**Recorded information:**
__________________________________________________

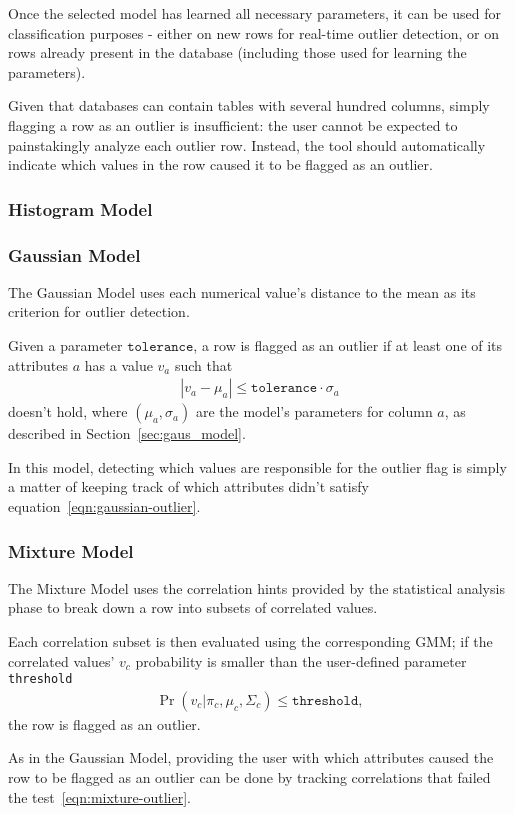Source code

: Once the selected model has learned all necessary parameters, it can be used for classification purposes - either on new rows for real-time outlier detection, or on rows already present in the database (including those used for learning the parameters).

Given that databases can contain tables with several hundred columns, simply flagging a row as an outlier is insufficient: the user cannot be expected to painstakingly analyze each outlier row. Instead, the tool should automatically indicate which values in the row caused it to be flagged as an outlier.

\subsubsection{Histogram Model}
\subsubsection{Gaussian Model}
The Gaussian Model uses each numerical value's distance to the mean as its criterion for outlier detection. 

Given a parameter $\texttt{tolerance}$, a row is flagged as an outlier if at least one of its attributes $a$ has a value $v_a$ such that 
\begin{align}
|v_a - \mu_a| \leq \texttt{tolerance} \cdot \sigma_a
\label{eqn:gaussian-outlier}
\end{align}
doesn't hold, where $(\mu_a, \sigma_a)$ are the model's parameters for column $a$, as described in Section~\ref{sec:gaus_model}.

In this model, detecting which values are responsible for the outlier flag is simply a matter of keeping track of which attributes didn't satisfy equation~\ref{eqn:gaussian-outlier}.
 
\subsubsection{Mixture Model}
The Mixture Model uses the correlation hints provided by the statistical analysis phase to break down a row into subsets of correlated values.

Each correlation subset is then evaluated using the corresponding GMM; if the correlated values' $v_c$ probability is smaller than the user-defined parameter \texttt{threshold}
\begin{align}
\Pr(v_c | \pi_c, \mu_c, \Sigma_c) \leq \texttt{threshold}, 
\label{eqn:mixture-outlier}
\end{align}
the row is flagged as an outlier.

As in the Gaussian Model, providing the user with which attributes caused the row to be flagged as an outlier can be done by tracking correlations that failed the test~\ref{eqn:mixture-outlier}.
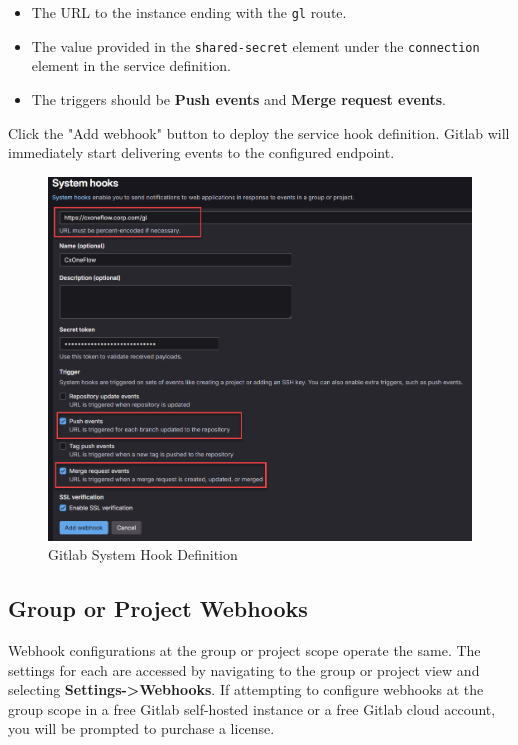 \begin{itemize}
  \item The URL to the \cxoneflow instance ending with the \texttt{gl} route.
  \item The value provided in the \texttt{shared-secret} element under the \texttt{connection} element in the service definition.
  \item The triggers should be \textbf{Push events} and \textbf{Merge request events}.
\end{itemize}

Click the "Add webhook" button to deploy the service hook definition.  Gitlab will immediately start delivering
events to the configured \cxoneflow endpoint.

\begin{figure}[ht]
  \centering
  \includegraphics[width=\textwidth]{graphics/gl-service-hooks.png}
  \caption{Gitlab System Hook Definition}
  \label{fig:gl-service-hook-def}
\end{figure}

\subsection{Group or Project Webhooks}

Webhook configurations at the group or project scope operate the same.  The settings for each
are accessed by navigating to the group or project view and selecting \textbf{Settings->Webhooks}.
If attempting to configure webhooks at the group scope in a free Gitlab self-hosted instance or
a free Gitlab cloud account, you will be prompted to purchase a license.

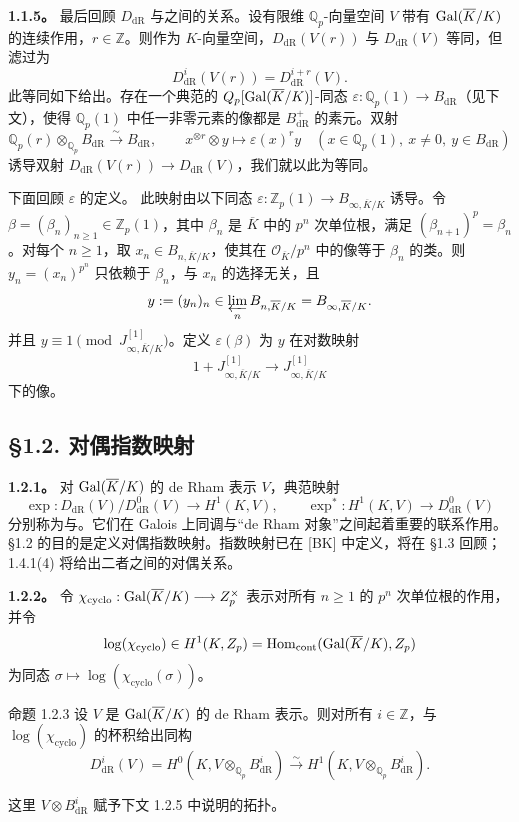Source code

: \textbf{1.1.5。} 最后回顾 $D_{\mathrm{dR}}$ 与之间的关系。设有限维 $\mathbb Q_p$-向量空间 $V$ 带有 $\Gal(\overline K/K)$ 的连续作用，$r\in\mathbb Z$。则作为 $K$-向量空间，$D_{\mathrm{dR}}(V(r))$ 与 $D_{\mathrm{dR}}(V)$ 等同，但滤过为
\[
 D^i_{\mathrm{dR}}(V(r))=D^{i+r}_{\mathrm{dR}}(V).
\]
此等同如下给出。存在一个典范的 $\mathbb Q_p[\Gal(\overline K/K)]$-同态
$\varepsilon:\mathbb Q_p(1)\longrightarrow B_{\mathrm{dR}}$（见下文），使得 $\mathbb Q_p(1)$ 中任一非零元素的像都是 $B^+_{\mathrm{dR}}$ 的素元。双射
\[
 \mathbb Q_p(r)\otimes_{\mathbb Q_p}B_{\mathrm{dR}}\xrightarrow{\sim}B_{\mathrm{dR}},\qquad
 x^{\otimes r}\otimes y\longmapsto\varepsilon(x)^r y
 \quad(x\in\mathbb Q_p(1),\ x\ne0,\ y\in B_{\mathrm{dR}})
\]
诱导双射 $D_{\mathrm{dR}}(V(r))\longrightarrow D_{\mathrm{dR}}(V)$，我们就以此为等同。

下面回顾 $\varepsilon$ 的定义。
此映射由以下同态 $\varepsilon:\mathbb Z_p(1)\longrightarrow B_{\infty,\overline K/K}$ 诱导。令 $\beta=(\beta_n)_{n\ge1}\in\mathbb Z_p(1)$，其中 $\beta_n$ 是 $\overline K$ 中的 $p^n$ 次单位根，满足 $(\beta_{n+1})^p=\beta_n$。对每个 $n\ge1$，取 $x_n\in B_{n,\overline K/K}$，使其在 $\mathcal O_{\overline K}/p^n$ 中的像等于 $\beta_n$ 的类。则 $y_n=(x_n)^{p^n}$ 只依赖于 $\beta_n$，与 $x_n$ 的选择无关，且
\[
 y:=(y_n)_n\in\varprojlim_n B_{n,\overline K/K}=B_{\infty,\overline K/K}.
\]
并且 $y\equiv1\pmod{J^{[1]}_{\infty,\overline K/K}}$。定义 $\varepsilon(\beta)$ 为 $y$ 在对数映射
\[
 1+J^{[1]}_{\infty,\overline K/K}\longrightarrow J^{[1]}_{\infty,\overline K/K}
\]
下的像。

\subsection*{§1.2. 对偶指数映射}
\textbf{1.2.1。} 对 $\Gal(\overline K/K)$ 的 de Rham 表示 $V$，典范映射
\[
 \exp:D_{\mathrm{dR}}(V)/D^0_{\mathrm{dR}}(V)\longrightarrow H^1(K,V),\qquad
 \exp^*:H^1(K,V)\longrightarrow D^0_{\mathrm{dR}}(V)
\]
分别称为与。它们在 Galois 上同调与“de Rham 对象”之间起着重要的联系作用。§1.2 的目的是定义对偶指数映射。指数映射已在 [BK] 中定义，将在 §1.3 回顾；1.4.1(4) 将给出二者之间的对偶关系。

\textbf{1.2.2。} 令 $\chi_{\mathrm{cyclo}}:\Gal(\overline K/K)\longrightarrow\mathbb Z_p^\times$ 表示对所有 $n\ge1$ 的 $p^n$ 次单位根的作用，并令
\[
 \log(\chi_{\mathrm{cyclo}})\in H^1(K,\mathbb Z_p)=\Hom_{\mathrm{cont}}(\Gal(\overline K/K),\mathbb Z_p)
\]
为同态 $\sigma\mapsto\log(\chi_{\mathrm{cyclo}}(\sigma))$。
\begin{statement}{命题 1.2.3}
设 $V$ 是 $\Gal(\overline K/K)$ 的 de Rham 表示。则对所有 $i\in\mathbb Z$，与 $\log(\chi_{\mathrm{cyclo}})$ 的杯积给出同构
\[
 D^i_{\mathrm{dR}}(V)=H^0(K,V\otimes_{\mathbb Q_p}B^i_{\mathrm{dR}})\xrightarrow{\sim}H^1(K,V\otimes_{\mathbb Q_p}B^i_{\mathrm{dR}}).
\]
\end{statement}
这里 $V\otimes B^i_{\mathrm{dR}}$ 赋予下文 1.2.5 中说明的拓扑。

__________________________________________________

**Problem requirements:** Restate, word for word, the entries above, dropping any picture.

**Output:**
Source code

: Once the selected model has learned all necessary parameters, it can be used for classification purposes - either on new rows for real-time outlier detection, or on rows already present in the database (including those used for learning the parameters).

Given that databases can contain tables with several hundred columns, simply flagging a row as an outlier is insufficient: the user cannot be expected to painstakingly analyze each outlier row. Instead, the tool should automatically indicate which values in the row caused it to be flagged as an outlier.

\subsubsection{Histogram Model}
\subsubsection{Gaussian Model}
The Gaussian Model uses each numerical value's distance to the mean as its criterion for outlier detection. 

Given a parameter $\texttt{tolerance}$, a row is flagged as an outlier if at least one of its attributes $a$ has a value $v_a$ such that 
\begin{align}
|v_a - \mu_a| \leq \texttt{tolerance} \cdot \sigma_a
\label{eqn:gaussian-outlier}
\end{align}
doesn't hold, where $(\mu_a, \sigma_a)$ are the model's parameters for column $a$, as described in Section~\ref{sec:gaus_model}.

In this model, detecting which values are responsible for the outlier flag is simply a matter of keeping track of which attributes didn't satisfy equation~\ref{eqn:gaussian-outlier}.
 
\subsubsection{Mixture Model}
The Mixture Model uses the correlation hints provided by the statistical analysis phase to break down a row into subsets of correlated values.

Each correlation subset is then evaluated using the corresponding GMM; if the correlated values' $v_c$ probability is smaller than the user-defined parameter \texttt{threshold}
\begin{align}
\Pr(v_c | \pi_c, \mu_c, \Sigma_c) \leq \texttt{threshold}, 
\label{eqn:mixture-outlier}
\end{align}
the row is flagged as an outlier.

As in the Gaussian Model, providing the user with which attributes caused the row to be flagged as an outlier can be done by tracking correlations that failed the test~\ref{eqn:mixture-outlier}.
 \begin{itemize}
  \item The URL to the \cxoneflow instance ending with the \texttt{gl} route.
  \item The value provided in the \texttt{shared-secret} element under the \texttt{connection} element in the service definition.
  \item The triggers should be \textbf{Push events} and \textbf{Merge request events}.
\end{itemize}

Click the "Add webhook" button to deploy the service hook definition.  Gitlab will immediately start delivering
events to the configured \cxoneflow endpoint.

\begin{figure}[ht]
  \centering
  \includegraphics[width=\textwidth]{graphics/gl-service-hooks.png}
  \caption{Gitlab System Hook Definition}
  \label{fig:gl-service-hook-def}
\end{figure}

\subsection{Group or Project Webhooks}

Webhook configurations at the group or project scope operate the same.  The settings for each
are accessed by navigating to the group or project view and selecting \textbf{Settings->Webhooks}.
If attempting to configure webhooks at the group scope in a free Gitlab self-hosted instance or
a free Gitlab cloud account, you will be prompted to purchase a license.

Source code

: \textbf{1.1.5。} 最后回顾 $D_{\mathrm{dR}}$ 与之间的关系。设有限维 $\mathbb Q_p$-向量空间 $V$ 带有 $\Gal(\overline K/K)$ 的连续作用，$r\in\mathbb Z$。则作为 $K$-向量空间，$D_{\mathrm{dR}}(V(r))$ 与 $D_{\mathrm{dR}}(V)$ 等同，但滤过为
\[
 D^i_{\mathrm{dR}}(V(r))=D^{i+r}_{\mathrm{dR}}(V).
\]
此等同如下给出。存在一个典范的 $\mathbb Q_p[\Gal(\overline K/K)]$-同态
$\varepsilon:\mathbb Q_p(1)\longrightarrow B_{\mathrm{dR}}$（见下文），使得 $\mathbb Q_p(1)$ 中任一非零元素的像都是 $B^+_{\mathrm{dR}}$ 的素元。双射
\[
 \mathbb Q_p(r)\otimes_{\mathbb Q_p}B_{\mathrm{dR}}\xrightarrow{\sim}B_{\mathrm{dR}},\qquad
 x^{\otimes r}\otimes y\longmapsto\varepsilon(x)^r y
 \quad(x\in\mathbb Q_p(1),\ x\ne0,\ y\in B_{\mathrm{dR}})
\]
诱导双射 $D_{\mathrm{dR}}(V(r))\longrightarrow D_{\mathrm{dR}}(V)$，我们就以此为等同。

下面回顾 $\varepsilon$ 的定义。
此映射由以下同态 $\varepsilon:\mathbb Z_p(1)\longrightarrow B_{\infty,\overline K/K}$ 诱导。令 $\beta=(\beta_n)_{n\ge1}\in\mathbb Z_p(1)$，其中 $\beta_n$ 是 $\overline K$ 中的 $p^n$ 次单位根，满足 $(\beta_{n+1})^p=\beta_n$。对每个 $n\ge1$，取 $x_n\in B_{n,\overline K/K}$，使其在 $\mathcal O_{\overline K}/p^n$ 中的像等于 $\beta_n$ 的类。则 $y_n=(x_n)^{p^n}$ 只依赖于 $\beta_n$，与 $x_n$ 的选择无关，且
\[
 y:=(y_n)_n\in\varprojlim_n B_{n,\overline K/K}=B_{\infty,\overline K/K}.
\]
并且 $y\equiv1\pmod{J^{[1]}_{\infty,\overline K/K}}$。定义 $\varepsilon(\beta)$ 为 $y$ 在对数映射
\[
 1+J^{[1]}_{\infty,\overline K/K}\longrightarrow J^{[1]}_{\infty,\overline K/K}
\]
下的像。

\subsection*{§1.2. 对偶指数映射}
\textbf{1.2.1。} 对 $\Gal(\overline K/K)$ 的 de Rham 表示 $V$，典范映射
\[
 \exp:D_{\mathrm{dR}}(V)/D^0_{\mathrm{dR}}(V)\longrightarrow H^1(K,V),\qquad
 \exp^*:H^1(K,V)\longrightarrow D^0_{\mathrm{dR}}(V)
\]
分别称为与。它们在 Galois 上同调与“de Rham 对象”之间起着重要的联系作用。§1.2 的目的是定义对偶指数映射。指数映射已在 [BK] 中定义，将在 §1.3 回顾；1.4.1(4) 将给出二者之间的对偶关系。

\textbf{1.2.2。} 令 $\chi_{\mathrm{cyclo}}:\Gal(\overline K/K)\longrightarrow\mathbb Z_p^\times$ 表示对所有 $n\ge1$ 的 $p^n$ 次单位根的作用，并令
\[
 \log(\chi_{\mathrm{cyclo}})\in H^1(K,\mathbb Z_p)=\Hom_{\mathrm{cont}}(\Gal(\overline K/K),\mathbb Z_p)
\]
为同态 $\sigma\mapsto\log(\chi_{\mathrm{cyclo}}(\sigma))$。
\begin{statement}{命题 1.2.3}
设 $V$ 是 $\Gal(\overline K/K)$ 的 de Rham 表示。则对所有 $i\in\mathbb Z$，与 $\log(\chi_{\mathrm{cyclo}})$ 的杯积给出同构
\[
 D^i_{\mathrm{dR}}(V)=H^0(K,V\otimes_{\mathbb Q_p}B^i_{\mathrm{dR}})\xrightarrow{\sim}H^1(K,V\otimes_{\mathbb Q_p}B^i_{\mathrm{dR}}).
\]
\end{statement}
这里 $V\otimes B^i_{\mathrm{dR}}$ 赋予下文 1.2.5 中说明的拓扑。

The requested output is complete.